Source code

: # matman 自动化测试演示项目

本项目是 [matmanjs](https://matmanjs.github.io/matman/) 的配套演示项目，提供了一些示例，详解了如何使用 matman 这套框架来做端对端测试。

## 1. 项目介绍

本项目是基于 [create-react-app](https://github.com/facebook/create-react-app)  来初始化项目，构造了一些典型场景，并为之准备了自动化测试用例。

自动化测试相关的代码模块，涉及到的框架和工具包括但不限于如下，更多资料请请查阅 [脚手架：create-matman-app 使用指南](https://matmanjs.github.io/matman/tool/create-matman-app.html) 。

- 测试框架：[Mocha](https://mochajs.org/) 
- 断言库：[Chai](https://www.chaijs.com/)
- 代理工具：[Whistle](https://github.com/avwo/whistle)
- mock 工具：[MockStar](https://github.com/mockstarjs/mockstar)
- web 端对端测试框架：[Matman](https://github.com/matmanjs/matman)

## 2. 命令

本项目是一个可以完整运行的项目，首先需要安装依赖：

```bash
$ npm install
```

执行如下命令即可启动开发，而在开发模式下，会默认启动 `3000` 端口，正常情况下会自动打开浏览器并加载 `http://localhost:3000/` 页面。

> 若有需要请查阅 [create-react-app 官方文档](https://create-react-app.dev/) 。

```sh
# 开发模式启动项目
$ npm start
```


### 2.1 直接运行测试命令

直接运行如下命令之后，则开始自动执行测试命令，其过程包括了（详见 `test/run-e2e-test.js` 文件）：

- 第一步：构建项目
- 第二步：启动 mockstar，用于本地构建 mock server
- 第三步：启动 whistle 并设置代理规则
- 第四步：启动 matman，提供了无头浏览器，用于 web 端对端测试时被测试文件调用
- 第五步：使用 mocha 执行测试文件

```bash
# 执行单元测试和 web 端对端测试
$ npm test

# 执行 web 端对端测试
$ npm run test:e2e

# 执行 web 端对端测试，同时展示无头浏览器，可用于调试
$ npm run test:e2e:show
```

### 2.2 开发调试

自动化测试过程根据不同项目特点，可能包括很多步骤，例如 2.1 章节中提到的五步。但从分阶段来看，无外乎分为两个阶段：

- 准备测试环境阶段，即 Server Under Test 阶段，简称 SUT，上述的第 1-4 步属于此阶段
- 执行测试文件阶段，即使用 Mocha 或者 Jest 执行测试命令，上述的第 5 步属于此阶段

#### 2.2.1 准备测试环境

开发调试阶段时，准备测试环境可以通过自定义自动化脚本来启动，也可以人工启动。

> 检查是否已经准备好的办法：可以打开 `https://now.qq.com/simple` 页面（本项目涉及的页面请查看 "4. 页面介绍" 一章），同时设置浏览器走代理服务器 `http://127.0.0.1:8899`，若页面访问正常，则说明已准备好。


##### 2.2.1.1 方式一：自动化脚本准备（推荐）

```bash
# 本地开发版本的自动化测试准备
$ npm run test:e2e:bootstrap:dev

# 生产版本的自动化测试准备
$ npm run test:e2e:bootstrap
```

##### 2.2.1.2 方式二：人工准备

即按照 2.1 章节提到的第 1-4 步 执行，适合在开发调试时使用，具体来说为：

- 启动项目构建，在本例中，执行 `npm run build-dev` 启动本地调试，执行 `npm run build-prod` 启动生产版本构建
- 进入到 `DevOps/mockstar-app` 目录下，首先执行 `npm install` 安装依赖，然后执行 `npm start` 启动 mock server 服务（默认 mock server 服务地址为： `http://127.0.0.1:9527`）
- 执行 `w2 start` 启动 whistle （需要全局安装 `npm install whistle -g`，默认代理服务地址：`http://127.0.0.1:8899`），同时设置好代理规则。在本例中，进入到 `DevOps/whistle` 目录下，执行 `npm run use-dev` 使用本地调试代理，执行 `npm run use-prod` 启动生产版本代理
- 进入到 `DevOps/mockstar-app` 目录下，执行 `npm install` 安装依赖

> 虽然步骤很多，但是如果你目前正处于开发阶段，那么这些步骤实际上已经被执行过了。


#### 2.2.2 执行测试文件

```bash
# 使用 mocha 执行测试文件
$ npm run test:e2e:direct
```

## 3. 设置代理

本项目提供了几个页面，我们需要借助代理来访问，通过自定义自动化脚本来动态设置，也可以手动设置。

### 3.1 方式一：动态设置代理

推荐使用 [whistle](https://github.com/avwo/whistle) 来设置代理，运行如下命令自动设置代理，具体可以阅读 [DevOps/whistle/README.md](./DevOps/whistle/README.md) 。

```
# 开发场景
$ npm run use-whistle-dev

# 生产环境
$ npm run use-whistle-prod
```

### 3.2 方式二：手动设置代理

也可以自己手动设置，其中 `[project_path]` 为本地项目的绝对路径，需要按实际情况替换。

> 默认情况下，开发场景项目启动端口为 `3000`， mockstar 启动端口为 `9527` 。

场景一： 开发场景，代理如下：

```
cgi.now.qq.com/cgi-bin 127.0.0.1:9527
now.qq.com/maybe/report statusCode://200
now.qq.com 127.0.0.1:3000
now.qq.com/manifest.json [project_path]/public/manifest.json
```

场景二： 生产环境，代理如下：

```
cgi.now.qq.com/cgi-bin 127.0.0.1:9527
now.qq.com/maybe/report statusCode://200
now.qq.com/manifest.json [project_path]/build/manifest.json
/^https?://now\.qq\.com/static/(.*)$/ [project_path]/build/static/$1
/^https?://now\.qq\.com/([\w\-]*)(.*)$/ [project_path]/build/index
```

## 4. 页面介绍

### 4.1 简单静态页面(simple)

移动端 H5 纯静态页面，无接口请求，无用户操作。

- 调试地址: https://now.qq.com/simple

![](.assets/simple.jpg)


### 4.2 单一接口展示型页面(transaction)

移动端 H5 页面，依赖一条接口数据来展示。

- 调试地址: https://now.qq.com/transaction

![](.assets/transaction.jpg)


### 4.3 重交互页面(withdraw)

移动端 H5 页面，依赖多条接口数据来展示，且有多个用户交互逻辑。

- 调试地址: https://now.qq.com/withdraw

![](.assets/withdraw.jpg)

::::

- Your goal
Lines that contain "步属于此阶段" are to be copied from the records above.

- Task solution
- 准备测试环境阶段，即 Server Under Test 阶段，简称 SUT，上述的第 1-4 步属于此阶段
- 执行测试文件阶段，即使用 Mocha 或者 Jest 执行测试命令，上述的第 5 步属于此阶段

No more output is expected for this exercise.